Each line below from the one containing "#### Communication" through the one containing "- Object-oriented programming: Acquired" should be output exactly as it stands, and no other line should appear.

━━━━

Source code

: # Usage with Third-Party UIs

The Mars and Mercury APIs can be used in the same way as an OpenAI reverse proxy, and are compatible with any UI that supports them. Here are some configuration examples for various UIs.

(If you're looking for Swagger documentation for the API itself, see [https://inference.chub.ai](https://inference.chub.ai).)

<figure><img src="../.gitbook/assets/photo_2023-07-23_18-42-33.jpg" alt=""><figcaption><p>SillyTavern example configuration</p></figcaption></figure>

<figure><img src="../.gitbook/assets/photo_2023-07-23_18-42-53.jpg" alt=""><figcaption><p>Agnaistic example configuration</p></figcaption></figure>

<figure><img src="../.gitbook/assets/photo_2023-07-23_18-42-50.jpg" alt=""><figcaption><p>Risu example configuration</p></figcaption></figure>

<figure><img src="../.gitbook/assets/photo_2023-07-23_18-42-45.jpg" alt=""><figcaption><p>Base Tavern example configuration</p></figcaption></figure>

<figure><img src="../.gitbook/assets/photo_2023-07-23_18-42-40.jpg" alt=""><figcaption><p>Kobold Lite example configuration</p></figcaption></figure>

━━━━

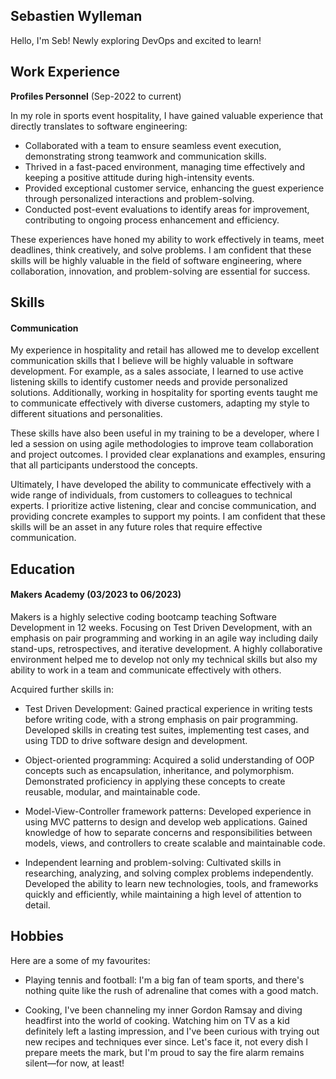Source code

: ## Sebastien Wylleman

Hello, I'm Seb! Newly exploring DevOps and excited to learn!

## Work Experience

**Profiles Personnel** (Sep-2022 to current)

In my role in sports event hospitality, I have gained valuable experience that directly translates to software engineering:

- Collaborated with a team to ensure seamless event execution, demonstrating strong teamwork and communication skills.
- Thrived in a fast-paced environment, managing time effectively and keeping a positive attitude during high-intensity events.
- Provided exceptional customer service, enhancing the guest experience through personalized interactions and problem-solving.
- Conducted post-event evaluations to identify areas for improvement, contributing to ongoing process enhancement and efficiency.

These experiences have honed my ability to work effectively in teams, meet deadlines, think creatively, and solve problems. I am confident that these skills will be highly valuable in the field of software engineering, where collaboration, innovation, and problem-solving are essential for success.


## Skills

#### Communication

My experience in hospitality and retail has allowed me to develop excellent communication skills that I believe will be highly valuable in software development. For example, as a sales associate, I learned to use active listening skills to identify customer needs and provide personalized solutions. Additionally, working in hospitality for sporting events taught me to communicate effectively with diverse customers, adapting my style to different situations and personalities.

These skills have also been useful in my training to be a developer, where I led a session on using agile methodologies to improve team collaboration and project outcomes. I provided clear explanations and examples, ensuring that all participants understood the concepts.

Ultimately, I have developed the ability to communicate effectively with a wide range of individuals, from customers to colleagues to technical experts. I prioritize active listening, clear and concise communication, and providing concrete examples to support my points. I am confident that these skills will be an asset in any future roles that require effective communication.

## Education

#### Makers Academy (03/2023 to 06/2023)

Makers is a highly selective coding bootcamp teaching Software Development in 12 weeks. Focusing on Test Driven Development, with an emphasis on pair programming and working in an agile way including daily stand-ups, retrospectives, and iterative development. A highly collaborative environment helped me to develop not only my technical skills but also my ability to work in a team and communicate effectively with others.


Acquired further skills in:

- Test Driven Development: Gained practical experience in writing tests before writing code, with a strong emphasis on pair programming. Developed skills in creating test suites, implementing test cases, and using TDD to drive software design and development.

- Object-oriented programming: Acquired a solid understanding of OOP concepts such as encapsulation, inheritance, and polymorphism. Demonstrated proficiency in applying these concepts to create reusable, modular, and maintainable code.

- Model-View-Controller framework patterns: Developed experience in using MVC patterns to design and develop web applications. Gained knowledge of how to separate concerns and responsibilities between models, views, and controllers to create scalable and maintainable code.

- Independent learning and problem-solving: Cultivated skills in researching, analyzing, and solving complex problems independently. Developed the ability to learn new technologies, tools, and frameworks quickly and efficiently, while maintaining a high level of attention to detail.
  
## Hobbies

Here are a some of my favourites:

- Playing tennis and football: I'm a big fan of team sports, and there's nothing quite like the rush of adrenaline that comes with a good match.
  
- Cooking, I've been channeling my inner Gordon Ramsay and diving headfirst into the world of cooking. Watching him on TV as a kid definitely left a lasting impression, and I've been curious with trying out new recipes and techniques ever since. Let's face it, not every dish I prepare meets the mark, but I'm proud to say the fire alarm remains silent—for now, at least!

━━━━

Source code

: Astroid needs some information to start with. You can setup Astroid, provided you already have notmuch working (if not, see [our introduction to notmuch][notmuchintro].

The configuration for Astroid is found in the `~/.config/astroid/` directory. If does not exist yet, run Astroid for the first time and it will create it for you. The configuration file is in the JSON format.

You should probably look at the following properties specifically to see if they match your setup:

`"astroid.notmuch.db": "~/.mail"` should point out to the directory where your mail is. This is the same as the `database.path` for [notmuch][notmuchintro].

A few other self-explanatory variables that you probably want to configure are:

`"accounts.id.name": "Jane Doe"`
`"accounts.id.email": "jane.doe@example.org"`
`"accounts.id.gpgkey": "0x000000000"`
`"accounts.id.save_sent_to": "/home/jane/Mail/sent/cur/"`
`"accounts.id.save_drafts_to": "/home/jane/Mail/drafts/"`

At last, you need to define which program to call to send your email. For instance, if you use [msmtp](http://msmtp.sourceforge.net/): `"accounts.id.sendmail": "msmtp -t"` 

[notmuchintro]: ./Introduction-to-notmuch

━━━━

- Solution to this problem -
#### Communication

My experience in hospitality and retail has allowed me to develop excellent communication skills that I believe will be highly valuable in software development. For example, as a sales associate, I learned to use active listening skills to identify customer needs and provide personalized solutions. Additionally, working in hospitality for sporting events taught me to communicate effectively with diverse customers, adapting my style to different situations and personalities.

These skills have also been useful in my training to be a developer, where I led a session on using agile methodologies to improve team collaboration and project outcomes. I provided clear explanations and examples, ensuring that all participants understood the concepts.

Ultimately, I have developed the ability to communicate effectively with a wide range of individuals, from customers to colleagues to technical experts. I prioritize active listening, clear and concise communication, and providing concrete examples to support my points. I am confident that these skills will be an asset in any future roles that require effective communication.

## Education

#### Makers Academy (03/2023 to 06/2023)

Makers is a highly selective coding bootcamp teaching Software Development in 12 weeks. Focusing on Test Driven Development, with an emphasis on pair programming and working in an agile way including daily stand-ups, retrospectives, and iterative development. A highly collaborative environment helped me to develop not only my technical skills but also my ability to work in a team and communicate effectively with others.


Acquired further skills in:

- Test Driven Development: Gained practical experience in writing tests before writing code, with a strong emphasis on pair programming. Developed skills in creating test suites, implementing test cases, and using TDD to drive software design and development.

- Object-oriented programming: Acquired a solid understanding of OOP concepts such as encapsulation, inheritance, and polymorphism. Demonstrated proficiency in applying these concepts to create reusable, modular, and maintainable code.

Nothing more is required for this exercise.